RIVISTA DI DIRITTO DELL’ECONOMIA,

DEI TRASPORTI E DELL’AMBIENTE

 

 

Normativa interna, comunitaria ed internazionale in tema di sversamento o

trattamento di rifiuti idrocarburici provenienti da navi

Stefania Bevilacqua*

 

Premessa. Nell’ambito dell’intero corpo normativo avente ad oggetto la tutela dell’ambiente marino dall’inquinamento da idrocarburi, un cospicuo numero di norme concerne anche la prevenzione dall’inquinamento sistematico od operativo, dovuto allo sversamento in mare di acque contaminate nel corso delle operazioni di lavaggio delle cisterne delle navi (slop), di acque di zavorra ovvero di acque di sentina. Quest’ultimo tipo di inquinamento, provocato, in particolar modo, da navi adibite al trasporto di idrocarburi, può produrre effetti sull’ambiente altrettanto gravi quanto quelli generati da cause accidentali.

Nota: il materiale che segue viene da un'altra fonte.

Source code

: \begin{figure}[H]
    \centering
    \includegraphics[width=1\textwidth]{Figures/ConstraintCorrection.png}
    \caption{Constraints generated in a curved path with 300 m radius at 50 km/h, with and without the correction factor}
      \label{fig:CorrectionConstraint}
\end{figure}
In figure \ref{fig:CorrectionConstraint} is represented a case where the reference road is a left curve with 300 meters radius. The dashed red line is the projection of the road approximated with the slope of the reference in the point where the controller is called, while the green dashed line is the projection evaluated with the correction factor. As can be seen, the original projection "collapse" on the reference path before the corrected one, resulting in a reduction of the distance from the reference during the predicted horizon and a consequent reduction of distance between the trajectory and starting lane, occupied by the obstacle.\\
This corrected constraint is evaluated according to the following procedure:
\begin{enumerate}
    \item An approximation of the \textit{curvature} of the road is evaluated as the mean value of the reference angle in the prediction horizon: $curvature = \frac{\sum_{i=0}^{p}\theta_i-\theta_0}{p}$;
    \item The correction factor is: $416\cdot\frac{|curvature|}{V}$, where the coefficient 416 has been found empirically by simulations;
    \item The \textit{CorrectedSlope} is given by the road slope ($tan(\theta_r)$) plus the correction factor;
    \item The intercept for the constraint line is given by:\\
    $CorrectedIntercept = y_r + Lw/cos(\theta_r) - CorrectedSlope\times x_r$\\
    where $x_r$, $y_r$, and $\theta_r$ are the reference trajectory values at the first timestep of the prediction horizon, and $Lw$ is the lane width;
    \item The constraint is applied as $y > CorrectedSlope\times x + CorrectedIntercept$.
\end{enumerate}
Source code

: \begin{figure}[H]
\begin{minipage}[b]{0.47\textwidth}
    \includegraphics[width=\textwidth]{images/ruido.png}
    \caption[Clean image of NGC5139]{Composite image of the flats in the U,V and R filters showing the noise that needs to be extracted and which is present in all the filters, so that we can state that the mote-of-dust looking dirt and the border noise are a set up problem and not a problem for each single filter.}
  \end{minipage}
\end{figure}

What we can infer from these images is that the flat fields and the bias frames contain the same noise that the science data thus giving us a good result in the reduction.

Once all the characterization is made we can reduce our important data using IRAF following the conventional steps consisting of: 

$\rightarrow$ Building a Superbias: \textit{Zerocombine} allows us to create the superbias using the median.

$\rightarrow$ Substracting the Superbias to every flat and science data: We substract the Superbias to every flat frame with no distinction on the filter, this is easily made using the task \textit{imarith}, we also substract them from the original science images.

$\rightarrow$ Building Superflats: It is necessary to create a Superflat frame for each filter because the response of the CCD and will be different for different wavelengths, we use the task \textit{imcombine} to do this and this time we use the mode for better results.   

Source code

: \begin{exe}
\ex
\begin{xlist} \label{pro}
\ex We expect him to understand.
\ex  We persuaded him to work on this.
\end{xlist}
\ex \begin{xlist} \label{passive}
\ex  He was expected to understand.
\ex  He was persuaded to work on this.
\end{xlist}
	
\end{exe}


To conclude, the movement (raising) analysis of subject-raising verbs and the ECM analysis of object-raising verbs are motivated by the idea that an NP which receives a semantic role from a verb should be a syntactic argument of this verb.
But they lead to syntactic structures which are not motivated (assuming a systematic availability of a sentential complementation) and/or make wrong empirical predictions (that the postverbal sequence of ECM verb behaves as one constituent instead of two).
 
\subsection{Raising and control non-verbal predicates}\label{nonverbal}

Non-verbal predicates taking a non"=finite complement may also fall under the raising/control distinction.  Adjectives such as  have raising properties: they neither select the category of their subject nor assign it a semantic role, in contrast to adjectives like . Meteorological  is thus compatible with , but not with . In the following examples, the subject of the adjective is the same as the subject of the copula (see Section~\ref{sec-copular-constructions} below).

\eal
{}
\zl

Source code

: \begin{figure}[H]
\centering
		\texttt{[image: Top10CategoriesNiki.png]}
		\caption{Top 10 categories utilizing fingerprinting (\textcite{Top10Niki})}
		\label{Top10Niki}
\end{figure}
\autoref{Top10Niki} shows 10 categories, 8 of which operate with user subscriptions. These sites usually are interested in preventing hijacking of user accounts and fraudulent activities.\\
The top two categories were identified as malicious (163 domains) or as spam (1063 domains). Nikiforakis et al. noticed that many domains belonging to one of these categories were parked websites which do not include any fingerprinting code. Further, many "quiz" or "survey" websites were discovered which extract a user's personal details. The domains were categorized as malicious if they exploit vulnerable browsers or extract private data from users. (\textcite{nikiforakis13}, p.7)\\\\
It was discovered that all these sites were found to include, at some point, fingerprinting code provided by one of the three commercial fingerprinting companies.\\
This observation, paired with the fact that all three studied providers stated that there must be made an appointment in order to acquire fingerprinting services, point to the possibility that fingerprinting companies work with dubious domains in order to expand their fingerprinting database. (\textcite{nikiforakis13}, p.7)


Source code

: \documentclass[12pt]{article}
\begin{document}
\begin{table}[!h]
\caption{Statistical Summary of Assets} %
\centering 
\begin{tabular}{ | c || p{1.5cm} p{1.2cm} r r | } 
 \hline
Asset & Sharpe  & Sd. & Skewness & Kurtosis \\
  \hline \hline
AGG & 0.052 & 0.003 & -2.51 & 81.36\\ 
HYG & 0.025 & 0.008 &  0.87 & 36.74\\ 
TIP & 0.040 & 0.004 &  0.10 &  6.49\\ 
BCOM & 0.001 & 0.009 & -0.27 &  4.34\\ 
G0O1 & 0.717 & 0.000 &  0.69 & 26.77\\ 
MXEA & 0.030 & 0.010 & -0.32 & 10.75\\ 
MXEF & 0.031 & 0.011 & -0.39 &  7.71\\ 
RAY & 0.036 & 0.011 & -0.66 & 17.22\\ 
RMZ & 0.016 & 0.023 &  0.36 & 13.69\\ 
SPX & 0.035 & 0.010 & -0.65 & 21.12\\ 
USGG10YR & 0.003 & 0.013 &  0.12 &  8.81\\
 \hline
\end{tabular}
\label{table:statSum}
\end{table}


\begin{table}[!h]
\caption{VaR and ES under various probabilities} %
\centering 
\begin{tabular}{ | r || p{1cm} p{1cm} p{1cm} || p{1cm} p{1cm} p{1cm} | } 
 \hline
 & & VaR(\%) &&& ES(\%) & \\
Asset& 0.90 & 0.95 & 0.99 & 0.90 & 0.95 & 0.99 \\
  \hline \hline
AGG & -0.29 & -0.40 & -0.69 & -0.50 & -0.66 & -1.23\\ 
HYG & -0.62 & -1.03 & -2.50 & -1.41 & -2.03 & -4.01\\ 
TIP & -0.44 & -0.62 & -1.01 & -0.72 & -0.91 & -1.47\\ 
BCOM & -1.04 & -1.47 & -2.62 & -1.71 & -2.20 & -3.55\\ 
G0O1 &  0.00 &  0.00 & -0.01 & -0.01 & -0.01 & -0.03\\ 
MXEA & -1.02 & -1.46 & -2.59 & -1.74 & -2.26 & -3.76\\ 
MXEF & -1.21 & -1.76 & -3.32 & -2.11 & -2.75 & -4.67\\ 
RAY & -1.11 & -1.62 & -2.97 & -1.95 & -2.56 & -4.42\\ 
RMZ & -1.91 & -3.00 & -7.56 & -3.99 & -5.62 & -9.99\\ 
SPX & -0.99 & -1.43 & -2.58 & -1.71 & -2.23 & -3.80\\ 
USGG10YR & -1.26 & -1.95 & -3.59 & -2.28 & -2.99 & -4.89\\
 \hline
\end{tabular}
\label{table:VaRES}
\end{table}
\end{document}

Tali miscele contenenti idrocarburi, derivanti sia da residui che vengono prodotti dalla nave durante l’esercizio della navigazione che da residui del carico della nave, sono classificati dal legislatore nazionale come rifiuti, annoverati più in particolare tra i rifiuti pericolosi[1] ed assoggettati ad una specifica procedura che riguarda la loro gestione. Occorre tuttavia rilevare che l’evoluzione della disciplina in materia non ha trovato una sistemazione organica, ma risulta invece caratterizzata dall’emanazione di disposizioni transitorie che hanno prodotto l’effetto di derogare di volta in volta alla disciplina generale in materia ambientale.

Ed allora occorre verificare preliminarmente se secondo la normativa vigente questi residui possono essere sversati in mare oppure debbano essere trattati secondo apposite procedure.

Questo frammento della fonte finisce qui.